Source: The Hitavada      Date: 27 Oct 2018 10:08:10

THE manner in which Pakistan released a Taliban terrorist after eight years in prison following American initiation of negotiations with terror outfits operating especially in Afghanistan, hints at what kind of anxiety the United States is experiencing as regards its stay in that part of the world for several years. US President Mr. Donald Trump and his band of close associates have found themselves in an almost no-win situation particularly in Afghanistan. Apprehensive that such a condition would bring to the US a world-wide criticism for having failed in Afghanistan and having reached the stage of a sly withdrawal from the area, the Americans are contemplating various alternative scenarios for an honourable exit. The effort to pressure Pakistan to release a Taliban leader after eight years in prison indicates that the Americans are very eager to thrash out a purported solution that could look like negotiated peace. This development, small though it may look, has multiple interpretations all of which are credible, thanks to the terrible turmoil that is going on in the White House where top policy-makers are constantly engaged in a tussle of attrition on most issues related to the US presence in various parts of the world.

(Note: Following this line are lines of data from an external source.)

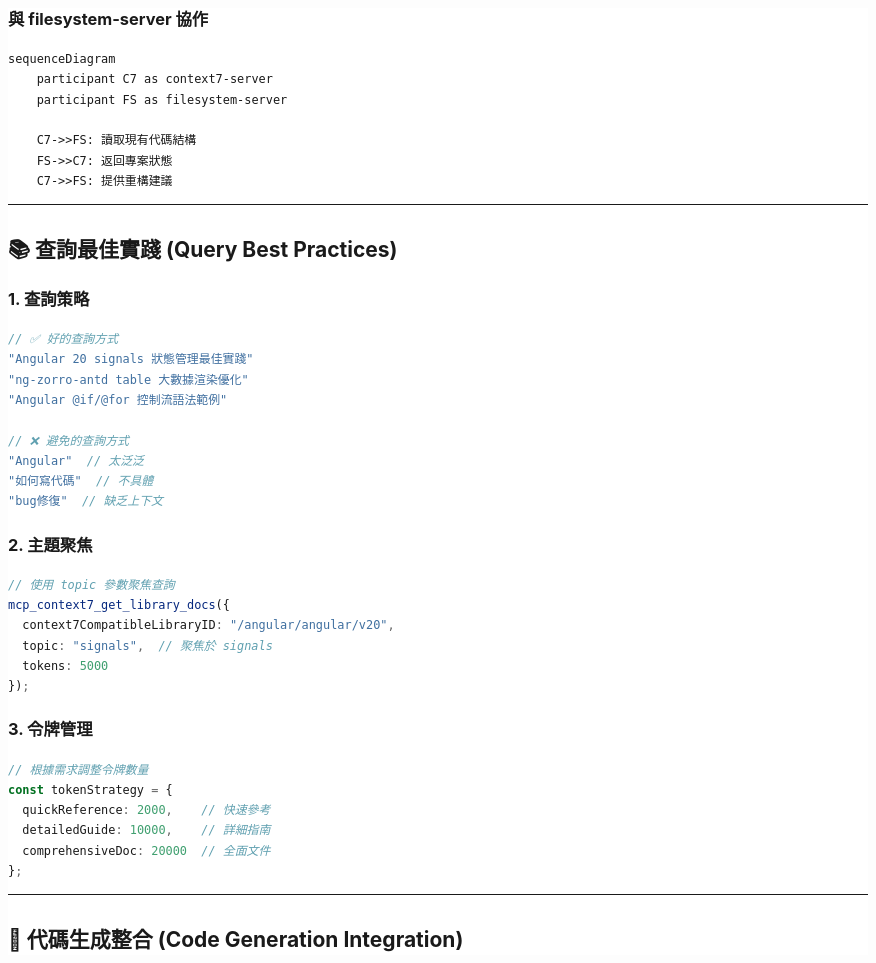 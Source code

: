 ### 與 filesystem-server 協作
```mermaid
sequenceDiagram
    participant C7 as context7-server
    participant FS as filesystem-server
    
    C7->>FS: 讀取現有代碼結構
    FS->>C7: 返回專案狀態
    C7->>FS: 提供重構建議
```

---

## 📚 查詢最佳實踐 (Query Best Practices)

### 1. 查詢策略
```typescript
// ✅ 好的查詢方式
"Angular 20 signals 狀態管理最佳實踐"
"ng-zorro-antd table 大數據渲染優化"
"Angular @if/@for 控制流語法範例"

// ❌ 避免的查詢方式  
"Angular"  // 太泛泛
"如何寫代碼"  // 不具體
"bug修復"  // 缺乏上下文
```

### 2. 主題聚焦
```typescript
// 使用 topic 參數聚焦查詢
mcp_context7_get_library_docs({
  context7CompatibleLibraryID: "/angular/angular/v20",
  topic: "signals",  // 聚焦於 signals
  tokens: 5000
});
```

### 3. 令牌管理
```typescript
// 根據需求調整令牌數量
const tokenStrategy = {
  quickReference: 2000,    // 快速參考
  detailedGuide: 10000,    // 詳細指南
  comprehensiveDoc: 20000  // 全面文件
};
```

---

## 🎯 代碼生成整合 (Code Generation Integration)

Most of these issues are stemming from the restlessness of Mr. Donald Trump about the reasons for which the US has maintained massive and expensive presence in various theatres of the world for decades. Afghanistan is one such issue. Mr. Trump feels that his predecessors have engaged the nation in Afghanistan without any substantial reason and now it is getting more and more difficult to get out of the place without hurting the American dignity. In fact, Mr. Trump is taking a similar approach to the US presence in South Korea where he wants to disengage at the earliest so as to save American money which, he believes, has been invested without any gain.

Restricting the discourse only to Afghanistan at the moment, let us not miss the anxiety of the American President. General Nicholson, the chief of American military operations in Afghanistan was told at the start of his assignment that 60 per cent of Afghanistan was under American influence and near-control. He made a tall claim that he would hike the US influence to 80 per cent of the Afghan land-mass. His tall claims apart, the White House policy-makers are aware fully that the General is only talking through the hat without having realised the actual story on the ground. They also realise, of course on prodding by Mr. Donald Trump, that the US presence in Afghanistan is becoming increasingly expensive and difficult. Yet, they are opposed to a US pull-out from Afghanistan since they believe, contrary to the President’s personal conviction otherwise, that they must maintain a reasonable and honourable presence there. This internal clash is leading to a confused American response to almost all foreign policy issues.

One of the scenarios worked out by the US policy-makers was that their stepped up pressure may lead the Taliban to come to negotiation table, by the end of which the US can declare its victory and withdraw from Afghanistan. That seems nearly impossible because the Taliban that has been active for the past sixteen years may not yield so easily. But for the Americans, that seems to be the most reasonable way out of the quagmire. Hence their pressure on Pakistan to release at least one Taliban leader after eight years in prison, in the hope of creating an impression that the release has taken place as part of a peace process.
The biggest problem in the American foreign policy issues is the President himself, as experts believe. For, it is he who raises the issue of wastage of American money without commensurate gains. He does not seem to realise that foreign policy management is a long-haul affair and cannot be goaded by monetary issues alone. The conflict in the White House, thus, is about the differing comprehensions of the President and his advisors. Perhaps, the US was never as confused as it is now.